Task directions:
Nothing but the text should be carried over: reproduce all the data exactly and leave out every image.

Data extract:
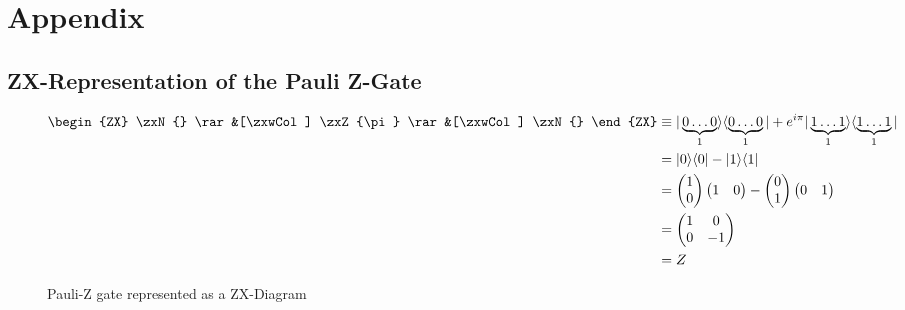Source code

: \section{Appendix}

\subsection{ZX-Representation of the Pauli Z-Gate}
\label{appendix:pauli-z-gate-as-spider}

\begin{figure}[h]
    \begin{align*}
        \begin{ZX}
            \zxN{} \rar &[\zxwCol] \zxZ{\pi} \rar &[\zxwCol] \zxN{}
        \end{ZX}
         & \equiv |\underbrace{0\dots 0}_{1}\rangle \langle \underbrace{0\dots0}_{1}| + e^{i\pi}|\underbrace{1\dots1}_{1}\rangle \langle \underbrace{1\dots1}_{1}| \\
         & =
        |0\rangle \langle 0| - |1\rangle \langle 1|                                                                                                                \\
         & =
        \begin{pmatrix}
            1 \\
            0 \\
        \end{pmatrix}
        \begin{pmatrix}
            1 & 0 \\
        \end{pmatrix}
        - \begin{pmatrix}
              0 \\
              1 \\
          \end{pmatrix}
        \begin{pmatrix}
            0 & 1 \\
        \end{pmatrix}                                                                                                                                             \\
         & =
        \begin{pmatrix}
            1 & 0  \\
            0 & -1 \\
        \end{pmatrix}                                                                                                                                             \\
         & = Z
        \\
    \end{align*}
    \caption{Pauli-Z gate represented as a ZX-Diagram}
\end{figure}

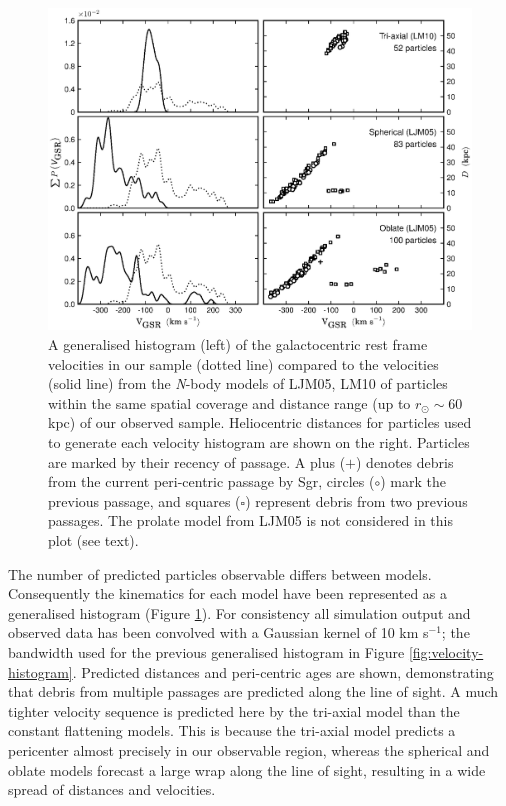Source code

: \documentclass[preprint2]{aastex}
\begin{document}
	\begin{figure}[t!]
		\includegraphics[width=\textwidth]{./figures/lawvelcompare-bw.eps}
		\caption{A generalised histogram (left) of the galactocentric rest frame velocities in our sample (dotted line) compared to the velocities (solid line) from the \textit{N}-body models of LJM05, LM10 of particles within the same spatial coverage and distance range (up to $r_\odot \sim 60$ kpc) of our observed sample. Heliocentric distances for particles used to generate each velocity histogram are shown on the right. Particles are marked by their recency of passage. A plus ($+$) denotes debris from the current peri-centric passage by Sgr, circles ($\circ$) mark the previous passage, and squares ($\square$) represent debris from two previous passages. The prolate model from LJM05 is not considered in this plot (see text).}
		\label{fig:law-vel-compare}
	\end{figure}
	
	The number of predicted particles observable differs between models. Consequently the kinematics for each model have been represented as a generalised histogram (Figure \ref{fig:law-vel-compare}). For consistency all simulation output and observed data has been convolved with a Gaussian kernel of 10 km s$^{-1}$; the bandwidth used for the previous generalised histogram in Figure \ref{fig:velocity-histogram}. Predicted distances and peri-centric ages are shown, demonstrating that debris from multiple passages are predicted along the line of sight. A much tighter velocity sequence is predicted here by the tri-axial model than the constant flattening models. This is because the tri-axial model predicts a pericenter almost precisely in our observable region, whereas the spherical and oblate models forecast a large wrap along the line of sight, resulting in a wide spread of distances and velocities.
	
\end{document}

Solution for this problem:
Source code

: \section{Appendix}

\subsection{ZX-Representation of the Pauli Z-Gate}
\label{appendix:pauli-z-gate-as-spider}

\begin{figure}[h]
    \begin{align*}
        \begin{ZX}
            \zxN{} \rar &[\zxwCol] \zxZ{\pi} \rar &[\zxwCol] \zxN{}
        \end{ZX}
         & \equiv |\underbrace{0\dots 0}_{1}\rangle \langle \underbrace{0\dots0}_{1}| + e^{i\pi}|\underbrace{1\dots1}_{1}\rangle \langle \underbrace{1\dots1}_{1}| \\
         & =
        |0\rangle \langle 0| - |1\rangle \langle 1|                                                                                                                \\
         & =
        \begin{pmatrix}
            1 \\
            0 \\
        \end{pmatrix}
        \begin{pmatrix}
            1 & 0 \\
        \end{pmatrix}
        - \begin{pmatrix}
              0 \\
              1 \\
          \end{pmatrix}
        \begin{pmatrix}
            0 & 1 \\
        \end{pmatrix}                                                                                                                                             \\
         & =
        \begin{pmatrix}
            1 & 0  \\
            0 & -1 \\
        \end{pmatrix}                                                                                                                                             \\
         & = Z
        \\
    \end{align*}
    \caption{Pauli-Z gate represented as a ZX-Diagram}
\end{figure}

Source code

: \documentclass[preprint2]{aastex}
\begin{document}
	\begin{figure}[t!]
		\includegraphics[width=\textwidth]{./figures/lawvelcompare-bw.eps}
		\caption{A generalised histogram (left) of the galactocentric rest frame velocities in our sample (dotted line) compared to the velocities (solid line) from the \textit{N}-body models of LJM05, LM10 of particles within the same spatial coverage and distance range (up to $r_\odot \sim 60$ kpc) of our observed sample. Heliocentric distances for particles used to generate each velocity histogram are shown on the right. Particles are marked by their recency of passage. A plus ($+$) denotes debris from the current peri-centric passage by Sgr, circles ($\circ$) mark the previous passage, and squares ($\square$) represent debris from two previous passages. The prolate model from LJM05 is not considered in this plot (see text).}
		\label{fig:law-vel-compare}
	\end{figure}
	
	The number of predicted particles observable differs between models. Consequently the kinematics for each model have been represented as a generalised histogram (Figure \ref{fig:law-vel-compare}). For consistency all simulation output and observed data has been convolved with a Gaussian kernel of 10 km s$^{-1}$; the bandwidth used for the previous generalised histogram in Figure \ref{fig:velocity-histogram}. Predicted distances and peri-centric ages are shown, demonstrating that debris from multiple passages are predicted along the line of sight. A much tighter velocity sequence is predicted here by the tri-axial model than the constant flattening models. This is because the tri-axial model predicts a pericenter almost precisely in our observable region, whereas the spherical and oblate models forecast a large wrap along the line of sight, resulting in a wide spread of distances and velocities.
	
\end{document}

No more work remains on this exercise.